The FSA's power to investigate suspected market misconduct is contained in section 168(2) of the Act (Appointment of persons to carry out investigations in particular cases) (see ENF 2.3.14 G (2)). The FSA may appoint an investigator if circumstances suggest that insider dealing or market abuse may have taken place, or that misleading statements have been made or misleading practices may have been engaged in. Where it appears to the FSA that there are circumstances suggesting that a firm may have engaged in market abuse, the FSA will consider appointing an investigator under section 168(2) to investigate that particular matter, rather than under section 167 (Appointment of persons to carry out general investigations). ENF 2.6.2 G deals in more detail with the circumstances in which the FSA may appoint investigators, in relation to both authorised persons and unauthorised persons.
When considering whether to use its powers to conduct formal investigations into market misconduct, the FSA will take into account a number of factors. These will include:
the seriousness of its concerns, including the effect of the misconduct on consumers or market confidence;
the nature of the possible contravention, including the type of market involved, and the duration and frequency of the possible contravention;
the context of the possible contravention; for example, where the behaviour in question happened or is happening in the context of a takeover bid and, in the FSA's opinion, any investigation may materially affect the timetable or outcome of that bid, the FSA will consult the Takeover Panel and will give due weight to its views; and
whether another regulatory authority is in a position to investigate and deal with the matters of concern.
As far as a recognised investment exchange or recognised clearing house is concerned, the FSA will consider the extent to which the relevant exchange or clearing house has adequate and appropriate powers to investigate and deal with the matters of concern itself. The FSA will consult with the relevant exchange or clearing house and give due weight to its views. Where appropriate, the FSA may use its own powers under section 128 of the Act (Suspension of investigations) to prevent a recognised investment exchange or recognised clearing house from starting an investigation or to limit, stop or suspend an existing inquiry.

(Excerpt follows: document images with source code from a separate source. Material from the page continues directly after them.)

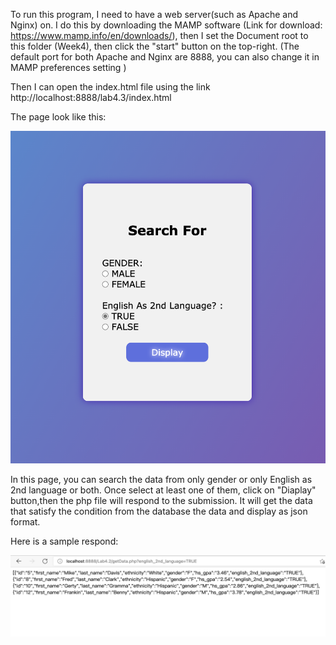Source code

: To run this program, I need to have a web server(such as Apache and Nginx) on. I do this by downloading the MAMP software (Link for download: https://www.mamp.info/en/downloads/), then I set the Document root to this folder (Week4), then click the "start" button on the top-right. (The default port for both Apache and Nginx are 8888, you can also change it in MAMP preferences setting )

Then I can open the index.html file using the link http://localhost:8888/lab4.3/index.html

The page look like this:

![htmlpage.png (1306×1376) (raw.githubusercontent.com)](https://raw.githubusercontent.com/Jiawei41/CISC3140-LargeScaleWeb/main/Lab4/Lab4.3/img/htmlpage.png)

In this page, you can search the data from only gender or only English as 2nd language or both. Once select at least one of them, click on "Diaplay" button,then the php file will respond to the submission. It will get the data that satisfy the condition from the database the data and display as json format.

Here is a sample respond:

![phpoutput.png (2116×550) (raw.githubusercontent.com)](https://raw.githubusercontent.com/Jiawei41/CISC3140-LargeScaleWeb/main/Lab4/Lab4.3/img/phpoutput.png)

As far as the Takeover Panel is concerned, as regards market abuse, the cases in which the FSA expects to take action against a person with Takeover Code responsibilities are limited, as ENF 14.9 (Action involving other UK regulatory authorities) makes clear. The FSA does not therefore expect to use relevant investigative powers unless one of the circumstances in ENF 14.9.6 G applies. Further, unless one of the following exceptions applies, the FSA will not start any investigation into behaviour that has happened or is happening in the context of a takeover bid while that bid is current. The exceptions are where: (i) the case falls within ENF 14.9.7 G, or (ii) the person whose behaviour is to be investigated is not a person who has responsibilities under the Takeover Code.